== YOUR INSTRUCTIONS ==
Line by line, the data below should be set down unchanged, with images excluded.

== Collected data ==
▬▬▬▬▬▬

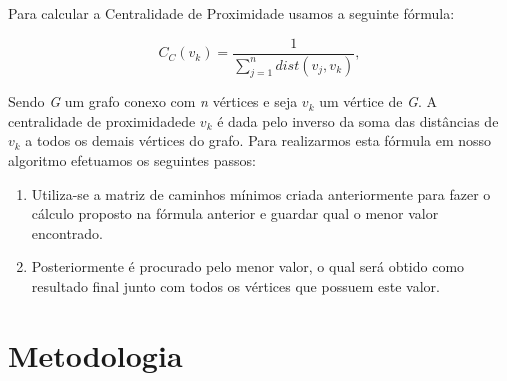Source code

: \documentclass[12pt]{article}
\begin{document}
Para calcular a Centralidade de Proximidade usamos a seguinte fórmula:
\begin{center}
\begin{equation}
C_C(v_k)=\frac{1}{\sum\limits_{j = 1}^n dist(v_j,v_k)},
\end{equation}
\end{center}
Sendo {\it G} um grafo conexo com {\it n} vértices e seja $v_k$ um vértice de {\it G}. A centralidade de proximidadede $v_k$ é dada pelo inverso da soma das distâncias de $v_k$ a todos os demais vértices do grafo.
Para realizarmos esta fórmula em nosso algoritmo efetuamos os seguintes passos:
\begin{enumerate}
\item Utiliza-se a matriz de caminhos mínimos criada anteriormente para fazer o cálculo proposto na fórmula anterior e guardar qual o menor valor encontrado.
\item Posteriormente é procurado pelo menor valor, o qual será obtido como resultado final junto com todos os vértices que possuem este valor.
\end{enumerate}

\section{Metodologia}\label{sec:met}
\end{document}
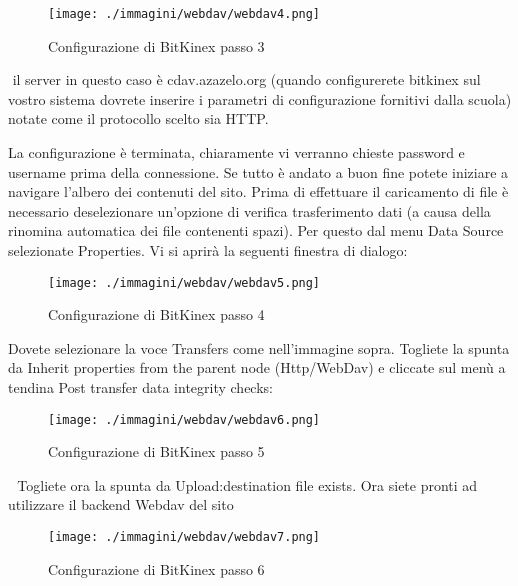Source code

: \begin{figure}[H]
 \centering
 \texttt{[image: ./immagini/webdav/webdav4.png]}
 \caption{Configurazione di BitKinex passo 3}
 \label{fig:bitkinex4}
\end{figure}



 il server in questo caso è cdav.azazelo.org (quando configurerete bitkinex sul vostro sistema dovrete inserire i parametri di configurazione fornitivi dalla scuola) notate come il protocollo scelto sia HTTP.

La configurazione è terminata, chiaramente vi verranno chieste password e username
prima della connessione.
Se tutto è andato a buon fine potete iniziare a navigare l'albero dei contenuti del sito.
Prima di effettuare il caricamento di file è necessario deselezionare un'opzione di verifica
trasferimento dati (a causa della rinomina automatica dei file contenenti spazi). Per questo
dal menu Data Source selezionate Properties.
Vi si aprirà la seguenti finestra di dialogo:

\begin{figure}[H]
 \centering
 \texttt{[image: ./immagini/webdav/webdav5.png]}
 \caption{Configurazione di BitKinex passo 4}
 \label{fig:bitkinex5}
\end{figure}



Dovete selezionare la voce Transfers come nell'immagine sopra. Togliete la spunta da
Inherit properties from the parent node (Http/WebDav) e cliccate sul menù a tendina Post
transfer data integrity checks:

\begin{figure}[H]
 \centering
 \texttt{[image: ./immagini/webdav/webdav6.png]}
 \caption{Configurazione di BitKinex passo 5}
 \label{fig:bitkinex}
\end{figure}



  Togliete ora la spunta da Upload:destination file exists. Ora siete pronti ad utilizzare il
backend Webdav del sito

\begin{figure}[H]
 \centering
 \texttt{[image: ./immagini/webdav/webdav7.png]}
 \caption{Configurazione di BitKinex passo 6}
 \label{fig:bitkinex6}
\end{figure}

▬▬▬▬▬▬

== TASK OUTPUT ==
Source code

: \documentclass[12pt]{article}
\begin{document}
Para calcular a Centralidade de Proximidade usamos a seguinte fórmula:
\begin{center}
\begin{equation}
C_C(v_k)=\frac{1}{\sum\limits_{j = 1}^n dist(v_j,v_k)},
\end{equation}
\end{center}
Sendo {\it G} um grafo conexo com {\it n} vértices e seja $v_k$ um vértice de {\it G}. A centralidade de proximidadede $v_k$ é dada pelo inverso da soma das distâncias de $v_k$ a todos os demais vértices do grafo.
Para realizarmos esta fórmula em nosso algoritmo efetuamos os seguintes passos:
\begin{enumerate}
\item Utiliza-se a matriz de caminhos mínimos criada anteriormente para fazer o cálculo proposto na fórmula anterior e guardar qual o menor valor encontrado.
\item Posteriormente é procurado pelo menor valor, o qual será obtido como resultado final junto com todos os vértices que possuem este valor.
\end{enumerate}

\section{Metodologia}\label{sec:met}
\end{document}
Source code

: \begin{figure}[H]
 \centering
 \texttt{[image: ./immagini/webdav/webdav4.png]}
 \caption{Configurazione di BitKinex passo 3}
 \label{fig:bitkinex4}
\end{figure}



 il server in questo caso è cdav.azazelo.org (quando configurerete bitkinex sul vostro sistema dovrete inserire i parametri di configurazione fornitivi dalla scuola) notate come il protocollo scelto sia HTTP.

La configurazione è terminata, chiaramente vi verranno chieste password e username
prima della connessione.
Se tutto è andato a buon fine potete iniziare a navigare l'albero dei contenuti del sito.
Prima di effettuare il caricamento di file è necessario deselezionare un'opzione di verifica
trasferimento dati (a causa della rinomina automatica dei file contenenti spazi). Per questo
dal menu Data Source selezionate Properties.
Vi si aprirà la seguenti finestra di dialogo:

\begin{figure}[H]
 \centering
 \texttt{[image: ./immagini/webdav/webdav5.png]}
 \caption{Configurazione di BitKinex passo 4}
 \label{fig:bitkinex5}
\end{figure}



Dovete selezionare la voce Transfers come nell'immagine sopra. Togliete la spunta da
Inherit properties from the parent node (Http/WebDav) e cliccate sul menù a tendina Post
transfer data integrity checks:

\begin{figure}[H]
 \centering
 \texttt{[image: ./immagini/webdav/webdav6.png]}
 \caption{Configurazione di BitKinex passo 5}
 \label{fig:bitkinex}
\end{figure}



  Togliete ora la spunta da Upload:destination file exists. Ora siete pronti ad utilizzare il
backend Webdav del sito

\begin{figure}[H]
 \centering
 \texttt{[image: ./immagini/webdav/webdav7.png]}
 \caption{Configurazione di BitKinex passo 6}
 \label{fig:bitkinex6}
\end{figure}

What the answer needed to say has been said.